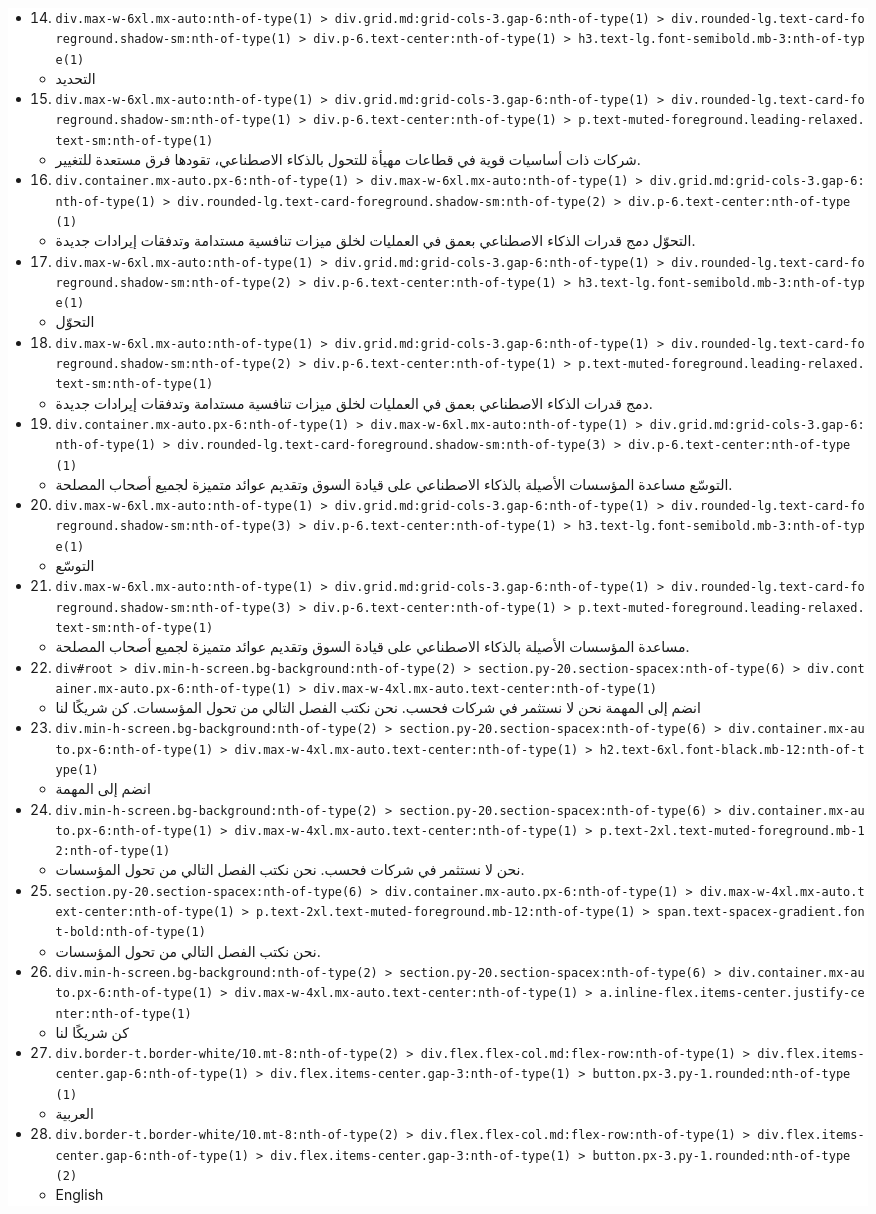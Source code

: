 - 14. `div.max-w-6xl.mx-auto:nth-of-type(1) > div.grid.md:grid-cols-3.gap-6:nth-of-type(1) > div.rounded-lg.text-card-foreground.shadow-sm:nth-of-type(1) > div.p-6.text-center:nth-of-type(1) > h3.text-lg.font-semibold.mb-3:nth-of-type(1)`
   - التحديد
- 15. `div.max-w-6xl.mx-auto:nth-of-type(1) > div.grid.md:grid-cols-3.gap-6:nth-of-type(1) > div.rounded-lg.text-card-foreground.shadow-sm:nth-of-type(1) > div.p-6.text-center:nth-of-type(1) > p.text-muted-foreground.leading-relaxed.text-sm:nth-of-type(1)`
   - شركات ذات أساسيات قوية في قطاعات مهيأة للتحول بالذكاء الاصطناعي، تقودها فرق مستعدة للتغيير.
- 16. `div.container.mx-auto.px-6:nth-of-type(1) > div.max-w-6xl.mx-auto:nth-of-type(1) > div.grid.md:grid-cols-3.gap-6:nth-of-type(1) > div.rounded-lg.text-card-foreground.shadow-sm:nth-of-type(2) > div.p-6.text-center:nth-of-type(1)`
   - التحوّل  دمج قدرات الذكاء الاصطناعي بعمق في العمليات لخلق ميزات تنافسية مستدامة وتدفقات إيرادات جديدة.
- 17. `div.max-w-6xl.mx-auto:nth-of-type(1) > div.grid.md:grid-cols-3.gap-6:nth-of-type(1) > div.rounded-lg.text-card-foreground.shadow-sm:nth-of-type(2) > div.p-6.text-center:nth-of-type(1) > h3.text-lg.font-semibold.mb-3:nth-of-type(1)`
   - التحوّل
- 18. `div.max-w-6xl.mx-auto:nth-of-type(1) > div.grid.md:grid-cols-3.gap-6:nth-of-type(1) > div.rounded-lg.text-card-foreground.shadow-sm:nth-of-type(2) > div.p-6.text-center:nth-of-type(1) > p.text-muted-foreground.leading-relaxed.text-sm:nth-of-type(1)`
   - دمج قدرات الذكاء الاصطناعي بعمق في العمليات لخلق ميزات تنافسية مستدامة وتدفقات إيرادات جديدة.
- 19. `div.container.mx-auto.px-6:nth-of-type(1) > div.max-w-6xl.mx-auto:nth-of-type(1) > div.grid.md:grid-cols-3.gap-6:nth-of-type(1) > div.rounded-lg.text-card-foreground.shadow-sm:nth-of-type(3) > div.p-6.text-center:nth-of-type(1)`
   - التوسّع  مساعدة المؤسسات الأصيلة بالذكاء الاصطناعي على قيادة السوق وتقديم عوائد متميزة لجميع أصحاب المصلحة.
- 20. `div.max-w-6xl.mx-auto:nth-of-type(1) > div.grid.md:grid-cols-3.gap-6:nth-of-type(1) > div.rounded-lg.text-card-foreground.shadow-sm:nth-of-type(3) > div.p-6.text-center:nth-of-type(1) > h3.text-lg.font-semibold.mb-3:nth-of-type(1)`
   - التوسّع
- 21. `div.max-w-6xl.mx-auto:nth-of-type(1) > div.grid.md:grid-cols-3.gap-6:nth-of-type(1) > div.rounded-lg.text-card-foreground.shadow-sm:nth-of-type(3) > div.p-6.text-center:nth-of-type(1) > p.text-muted-foreground.leading-relaxed.text-sm:nth-of-type(1)`
   - مساعدة المؤسسات الأصيلة بالذكاء الاصطناعي على قيادة السوق وتقديم عوائد متميزة لجميع أصحاب المصلحة.
- 22. `div#root > div.min-h-screen.bg-background:nth-of-type(2) > section.py-20.section-spacex:nth-of-type(6) > div.container.mx-auto.px-6:nth-of-type(1) > div.max-w-4xl.mx-auto.text-center:nth-of-type(1)`
   - انضم إلى المهمة  نحن لا نستثمر في شركات فحسب. نحن نكتب الفصل التالي من تحول المؤسسات.  كن شريكًا لنا
- 23. `div.min-h-screen.bg-background:nth-of-type(2) > section.py-20.section-spacex:nth-of-type(6) > div.container.mx-auto.px-6:nth-of-type(1) > div.max-w-4xl.mx-auto.text-center:nth-of-type(1) > h2.text-6xl.font-black.mb-12:nth-of-type(1)`
   - انضم إلى المهمة
- 24. `div.min-h-screen.bg-background:nth-of-type(2) > section.py-20.section-spacex:nth-of-type(6) > div.container.mx-auto.px-6:nth-of-type(1) > div.max-w-4xl.mx-auto.text-center:nth-of-type(1) > p.text-2xl.text-muted-foreground.mb-12:nth-of-type(1)`
   - نحن لا نستثمر في شركات فحسب. نحن نكتب الفصل التالي من تحول المؤسسات.
- 25. `section.py-20.section-spacex:nth-of-type(6) > div.container.mx-auto.px-6:nth-of-type(1) > div.max-w-4xl.mx-auto.text-center:nth-of-type(1) > p.text-2xl.text-muted-foreground.mb-12:nth-of-type(1) > span.text-spacex-gradient.font-bold:nth-of-type(1)`
   - نحن نكتب الفصل التالي من تحول المؤسسات.
- 26. `div.min-h-screen.bg-background:nth-of-type(2) > section.py-20.section-spacex:nth-of-type(6) > div.container.mx-auto.px-6:nth-of-type(1) > div.max-w-4xl.mx-auto.text-center:nth-of-type(1) > a.inline-flex.items-center.justify-center:nth-of-type(1)`
   - كن شريكًا لنا
- 27. `div.border-t.border-white/10.mt-8:nth-of-type(2) > div.flex.flex-col.md:flex-row:nth-of-type(1) > div.flex.items-center.gap-6:nth-of-type(1) > div.flex.items-center.gap-3:nth-of-type(1) > button.px-3.py-1.rounded:nth-of-type(1)`
   - العربية
- 28. `div.border-t.border-white/10.mt-8:nth-of-type(2) > div.flex.flex-col.md:flex-row:nth-of-type(1) > div.flex.items-center.gap-6:nth-of-type(1) > div.flex.items-center.gap-3:nth-of-type(1) > button.px-3.py-1.rounded:nth-of-type(2)`
   - English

_ _ _ _ _

Which lines of the data include the string "ميزات"? Find them and copy each one.

## Solved exercise:
   - التحوّل  دمج قدرات الذكاء الاصطناعي بعمق في العمليات لخلق ميزات تنافسية مستدامة وتدفقات إيرادات جديدة.
   - دمج قدرات الذكاء الاصطناعي بعمق في العمليات لخلق ميزات تنافسية مستدامة وتدفقات إيرادات جديدة.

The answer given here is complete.